Second largest eigenpair statistics for sparse graphs

Abstract

We develop a formalism to compute the statistics of the second largest eigenpair of weighted sparse graphs with N ≫ 1 nodes, finite mean connectivity and bounded maximal degree, in cases where the top eigenpair statistics is known. The problem can be cast in terms of optimisation of a quadratic form on the sphere with a fictitious temperature, after a suitable deflation of the original matrix model. We use the cavity and replica methods to find the solution in terms of self-consistent equations for auxiliary probability density functions, which can be solved by an improved population dynamics algorithm enforcing eigenvector orthogonality on-the-fly. The analytical results are in perfect agreement with numerical diagonalisation of large (weighted) adjacency matrices, focussing on the cases of random regular and Erdős–Rényi (ER) graphs. We further analyse the case of sparse Markov transition matrices for unbiased random walks, whose second largest eigenpair describes the non-equilibrium mode with the largest relaxation time.

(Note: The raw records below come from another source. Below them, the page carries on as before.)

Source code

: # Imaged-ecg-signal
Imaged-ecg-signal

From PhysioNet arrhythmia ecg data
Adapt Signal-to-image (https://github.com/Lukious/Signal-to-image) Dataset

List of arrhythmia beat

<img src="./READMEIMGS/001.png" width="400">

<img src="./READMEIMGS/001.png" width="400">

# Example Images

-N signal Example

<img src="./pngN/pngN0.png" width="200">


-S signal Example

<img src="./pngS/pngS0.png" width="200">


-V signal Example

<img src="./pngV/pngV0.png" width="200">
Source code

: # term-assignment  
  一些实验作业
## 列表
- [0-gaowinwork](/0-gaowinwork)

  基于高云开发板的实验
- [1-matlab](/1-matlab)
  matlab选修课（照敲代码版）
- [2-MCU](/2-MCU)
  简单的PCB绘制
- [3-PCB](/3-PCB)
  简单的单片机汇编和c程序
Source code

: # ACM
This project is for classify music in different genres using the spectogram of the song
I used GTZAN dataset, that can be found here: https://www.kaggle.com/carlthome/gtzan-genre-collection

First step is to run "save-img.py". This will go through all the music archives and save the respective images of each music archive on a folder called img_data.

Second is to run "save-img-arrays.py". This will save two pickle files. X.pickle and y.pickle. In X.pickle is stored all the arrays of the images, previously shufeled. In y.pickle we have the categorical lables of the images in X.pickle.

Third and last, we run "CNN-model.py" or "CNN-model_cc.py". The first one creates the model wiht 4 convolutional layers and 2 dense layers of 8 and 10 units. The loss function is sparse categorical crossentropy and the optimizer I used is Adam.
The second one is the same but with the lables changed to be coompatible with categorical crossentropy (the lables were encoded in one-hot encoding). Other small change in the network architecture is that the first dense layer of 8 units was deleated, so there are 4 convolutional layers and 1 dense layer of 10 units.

We also show that the population dynamics algorithm with population size N P does not actually capture the thermodynamic limit N → ∞ as commonly assumed: the accuracy of the population dynamics algorithm has a strongly non-monotonic behaviour as a function of N P, thus implying that an optimal size must be chosen to best reproduce the results from numerical diagonalisation of graphs of finite size N.